▸ REQUIREMENT: From the entries below, pull out each line where "resources" appears.

Top of THE DATA

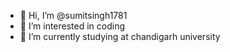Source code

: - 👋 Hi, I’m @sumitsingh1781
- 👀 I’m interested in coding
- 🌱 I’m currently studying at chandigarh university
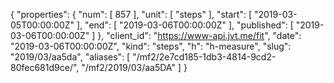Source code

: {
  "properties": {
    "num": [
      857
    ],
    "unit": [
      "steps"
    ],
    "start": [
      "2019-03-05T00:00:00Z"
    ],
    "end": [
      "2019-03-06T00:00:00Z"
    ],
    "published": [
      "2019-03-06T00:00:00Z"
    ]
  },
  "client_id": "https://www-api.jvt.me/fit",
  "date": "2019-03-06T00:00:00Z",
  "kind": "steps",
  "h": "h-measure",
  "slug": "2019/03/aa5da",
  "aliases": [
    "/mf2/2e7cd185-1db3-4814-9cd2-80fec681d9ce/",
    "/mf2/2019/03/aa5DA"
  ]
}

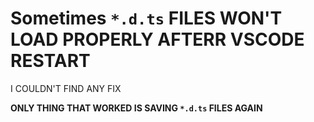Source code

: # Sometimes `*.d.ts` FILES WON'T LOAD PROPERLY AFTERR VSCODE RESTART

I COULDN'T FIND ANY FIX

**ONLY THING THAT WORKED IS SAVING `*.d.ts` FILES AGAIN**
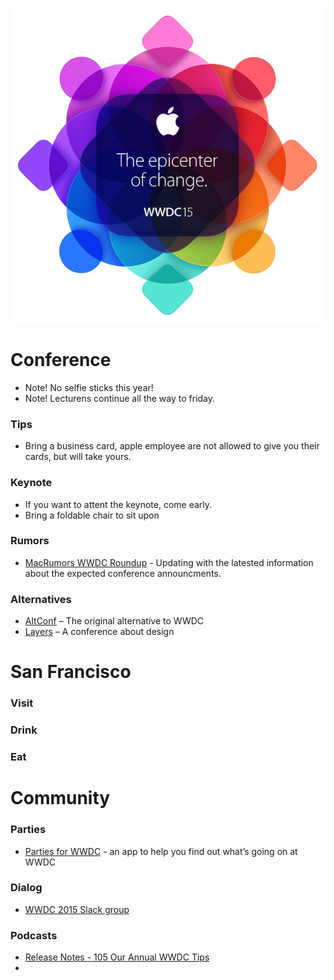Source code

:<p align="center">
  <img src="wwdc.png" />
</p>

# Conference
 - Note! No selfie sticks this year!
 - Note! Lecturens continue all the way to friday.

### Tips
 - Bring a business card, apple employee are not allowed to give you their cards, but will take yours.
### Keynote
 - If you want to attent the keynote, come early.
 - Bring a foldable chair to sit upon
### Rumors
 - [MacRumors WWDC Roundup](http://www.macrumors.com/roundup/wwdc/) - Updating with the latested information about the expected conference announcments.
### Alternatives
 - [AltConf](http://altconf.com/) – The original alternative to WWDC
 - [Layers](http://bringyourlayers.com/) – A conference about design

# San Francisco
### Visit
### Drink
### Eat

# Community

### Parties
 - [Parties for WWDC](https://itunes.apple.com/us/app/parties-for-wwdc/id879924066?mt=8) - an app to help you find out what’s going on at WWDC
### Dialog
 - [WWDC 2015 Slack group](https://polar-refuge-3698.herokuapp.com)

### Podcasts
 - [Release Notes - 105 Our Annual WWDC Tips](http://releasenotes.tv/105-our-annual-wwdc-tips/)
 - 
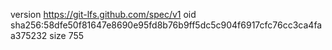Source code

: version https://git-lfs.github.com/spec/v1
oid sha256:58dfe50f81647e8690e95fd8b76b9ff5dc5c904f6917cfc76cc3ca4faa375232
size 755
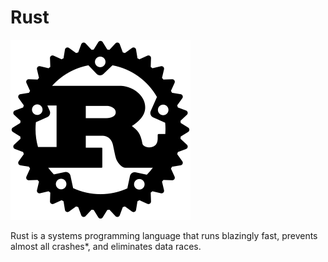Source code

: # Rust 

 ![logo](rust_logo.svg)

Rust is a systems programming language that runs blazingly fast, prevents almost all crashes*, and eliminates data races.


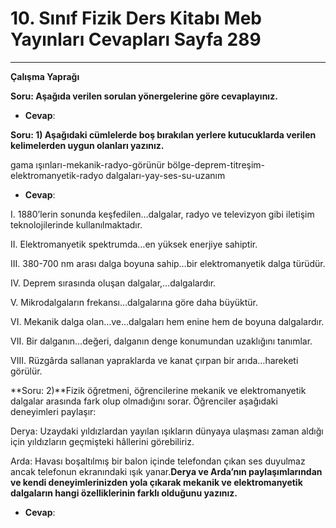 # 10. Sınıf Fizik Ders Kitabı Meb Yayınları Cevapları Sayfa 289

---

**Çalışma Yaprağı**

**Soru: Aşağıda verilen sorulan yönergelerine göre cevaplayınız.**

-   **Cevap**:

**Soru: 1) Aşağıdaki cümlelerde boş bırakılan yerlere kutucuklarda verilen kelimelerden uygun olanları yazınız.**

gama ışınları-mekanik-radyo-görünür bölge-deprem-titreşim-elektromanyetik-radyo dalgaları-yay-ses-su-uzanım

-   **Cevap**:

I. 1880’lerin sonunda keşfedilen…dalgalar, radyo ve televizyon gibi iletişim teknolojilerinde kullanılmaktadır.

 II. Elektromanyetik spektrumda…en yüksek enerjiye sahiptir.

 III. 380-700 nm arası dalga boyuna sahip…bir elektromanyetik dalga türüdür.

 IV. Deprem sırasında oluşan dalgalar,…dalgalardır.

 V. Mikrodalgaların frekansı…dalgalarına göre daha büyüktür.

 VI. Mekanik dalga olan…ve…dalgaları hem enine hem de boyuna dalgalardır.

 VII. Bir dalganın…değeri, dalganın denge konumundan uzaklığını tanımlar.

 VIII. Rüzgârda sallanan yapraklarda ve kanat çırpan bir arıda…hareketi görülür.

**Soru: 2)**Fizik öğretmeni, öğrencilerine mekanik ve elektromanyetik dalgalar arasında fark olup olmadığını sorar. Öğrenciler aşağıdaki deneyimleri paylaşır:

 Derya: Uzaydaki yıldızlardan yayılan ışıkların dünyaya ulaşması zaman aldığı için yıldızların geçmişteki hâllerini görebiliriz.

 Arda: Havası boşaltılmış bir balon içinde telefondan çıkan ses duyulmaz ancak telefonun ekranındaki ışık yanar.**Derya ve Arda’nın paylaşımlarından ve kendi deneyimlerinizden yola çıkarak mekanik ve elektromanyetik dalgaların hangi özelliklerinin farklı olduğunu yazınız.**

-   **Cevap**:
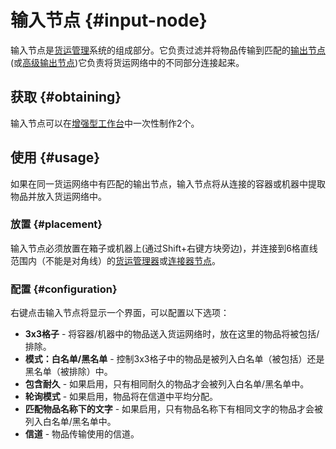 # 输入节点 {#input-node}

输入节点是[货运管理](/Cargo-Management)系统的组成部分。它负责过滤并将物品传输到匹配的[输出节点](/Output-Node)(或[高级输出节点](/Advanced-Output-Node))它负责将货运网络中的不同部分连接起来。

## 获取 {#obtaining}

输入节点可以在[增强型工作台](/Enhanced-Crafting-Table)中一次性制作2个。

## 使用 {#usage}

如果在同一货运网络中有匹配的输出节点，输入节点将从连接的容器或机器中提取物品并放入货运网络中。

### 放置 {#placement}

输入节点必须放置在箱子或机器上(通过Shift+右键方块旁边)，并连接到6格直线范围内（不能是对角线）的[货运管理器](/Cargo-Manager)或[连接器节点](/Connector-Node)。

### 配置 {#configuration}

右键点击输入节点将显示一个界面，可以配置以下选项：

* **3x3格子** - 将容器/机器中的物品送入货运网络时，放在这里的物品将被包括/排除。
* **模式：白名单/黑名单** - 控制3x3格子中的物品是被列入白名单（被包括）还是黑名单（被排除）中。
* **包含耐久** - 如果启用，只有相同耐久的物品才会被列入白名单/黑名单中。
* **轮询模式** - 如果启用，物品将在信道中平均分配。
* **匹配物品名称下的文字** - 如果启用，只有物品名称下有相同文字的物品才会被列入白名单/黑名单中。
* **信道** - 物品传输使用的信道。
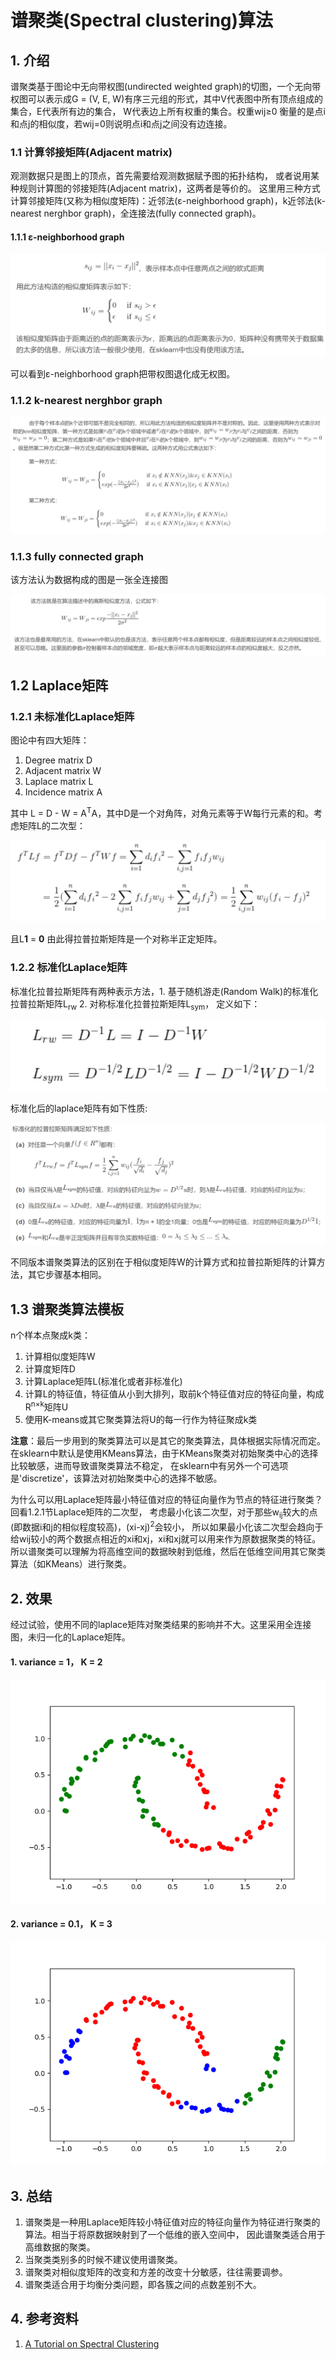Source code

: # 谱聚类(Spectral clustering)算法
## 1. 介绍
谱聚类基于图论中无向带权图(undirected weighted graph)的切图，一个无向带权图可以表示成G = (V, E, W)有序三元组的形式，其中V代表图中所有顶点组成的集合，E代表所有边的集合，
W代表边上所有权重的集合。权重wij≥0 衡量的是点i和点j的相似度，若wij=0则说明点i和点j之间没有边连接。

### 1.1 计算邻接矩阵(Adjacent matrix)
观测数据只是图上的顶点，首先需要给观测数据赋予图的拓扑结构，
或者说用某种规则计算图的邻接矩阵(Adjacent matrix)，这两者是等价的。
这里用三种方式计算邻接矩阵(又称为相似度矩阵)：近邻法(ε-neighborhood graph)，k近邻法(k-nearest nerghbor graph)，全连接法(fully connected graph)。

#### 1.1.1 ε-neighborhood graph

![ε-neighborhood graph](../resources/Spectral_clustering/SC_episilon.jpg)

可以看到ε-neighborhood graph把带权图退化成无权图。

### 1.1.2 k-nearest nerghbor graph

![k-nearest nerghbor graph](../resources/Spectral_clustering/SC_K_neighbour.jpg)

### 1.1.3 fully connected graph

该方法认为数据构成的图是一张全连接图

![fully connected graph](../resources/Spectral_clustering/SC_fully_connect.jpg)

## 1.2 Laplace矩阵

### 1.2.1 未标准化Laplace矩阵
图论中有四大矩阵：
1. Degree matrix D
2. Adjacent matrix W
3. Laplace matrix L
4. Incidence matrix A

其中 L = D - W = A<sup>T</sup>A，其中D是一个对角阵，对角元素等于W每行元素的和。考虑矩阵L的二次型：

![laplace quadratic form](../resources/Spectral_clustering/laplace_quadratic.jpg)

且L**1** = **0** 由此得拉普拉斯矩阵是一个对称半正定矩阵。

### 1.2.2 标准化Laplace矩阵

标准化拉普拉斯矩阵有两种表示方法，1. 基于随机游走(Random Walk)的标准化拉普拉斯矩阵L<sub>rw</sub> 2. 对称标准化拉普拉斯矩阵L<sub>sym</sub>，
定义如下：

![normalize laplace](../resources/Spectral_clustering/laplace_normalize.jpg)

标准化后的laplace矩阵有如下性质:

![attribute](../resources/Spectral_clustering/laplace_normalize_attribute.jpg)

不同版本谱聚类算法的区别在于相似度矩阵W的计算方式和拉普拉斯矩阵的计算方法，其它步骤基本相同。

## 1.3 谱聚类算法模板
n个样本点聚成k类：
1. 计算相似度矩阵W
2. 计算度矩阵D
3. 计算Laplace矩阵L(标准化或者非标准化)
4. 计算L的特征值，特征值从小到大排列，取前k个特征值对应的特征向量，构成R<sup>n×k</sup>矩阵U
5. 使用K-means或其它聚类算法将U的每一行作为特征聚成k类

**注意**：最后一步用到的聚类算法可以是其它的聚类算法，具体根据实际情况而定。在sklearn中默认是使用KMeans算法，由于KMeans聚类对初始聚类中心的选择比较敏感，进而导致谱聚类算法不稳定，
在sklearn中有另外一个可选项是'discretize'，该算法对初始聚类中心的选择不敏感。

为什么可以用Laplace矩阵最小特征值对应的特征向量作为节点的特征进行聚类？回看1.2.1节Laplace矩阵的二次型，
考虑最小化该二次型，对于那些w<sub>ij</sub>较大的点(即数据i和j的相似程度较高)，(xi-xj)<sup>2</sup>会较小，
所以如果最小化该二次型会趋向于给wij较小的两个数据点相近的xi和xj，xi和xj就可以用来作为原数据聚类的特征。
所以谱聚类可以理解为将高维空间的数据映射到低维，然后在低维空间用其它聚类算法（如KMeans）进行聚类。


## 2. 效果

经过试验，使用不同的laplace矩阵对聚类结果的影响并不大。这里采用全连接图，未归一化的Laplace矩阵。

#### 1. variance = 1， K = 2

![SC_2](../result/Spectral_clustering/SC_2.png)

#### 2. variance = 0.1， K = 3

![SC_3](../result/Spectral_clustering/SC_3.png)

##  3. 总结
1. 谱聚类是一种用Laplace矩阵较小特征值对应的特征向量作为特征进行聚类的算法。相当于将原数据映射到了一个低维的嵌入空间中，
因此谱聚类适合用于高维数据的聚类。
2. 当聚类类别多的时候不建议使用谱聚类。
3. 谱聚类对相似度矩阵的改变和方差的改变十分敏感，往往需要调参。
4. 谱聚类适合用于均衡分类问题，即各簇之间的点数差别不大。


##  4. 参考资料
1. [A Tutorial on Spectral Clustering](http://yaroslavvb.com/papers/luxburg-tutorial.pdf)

Bottom of THE DATA

▸ COMPLETED EXERCISE:
![ε-neighborhood graph](../resources/Spectral_clustering/SC_episilon.jpg)
![k-nearest nerghbor graph](../resources/Spectral_clustering/SC_K_neighbour.jpg)
![fully connected graph](../resources/Spectral_clustering/SC_fully_connect.jpg)
![laplace quadratic form](../resources/Spectral_clustering/laplace_quadratic.jpg)
![normalize laplace](../resources/Spectral_clustering/laplace_normalize.jpg)
![attribute](../resources/Spectral_clustering/laplace_normalize_attribute.jpg)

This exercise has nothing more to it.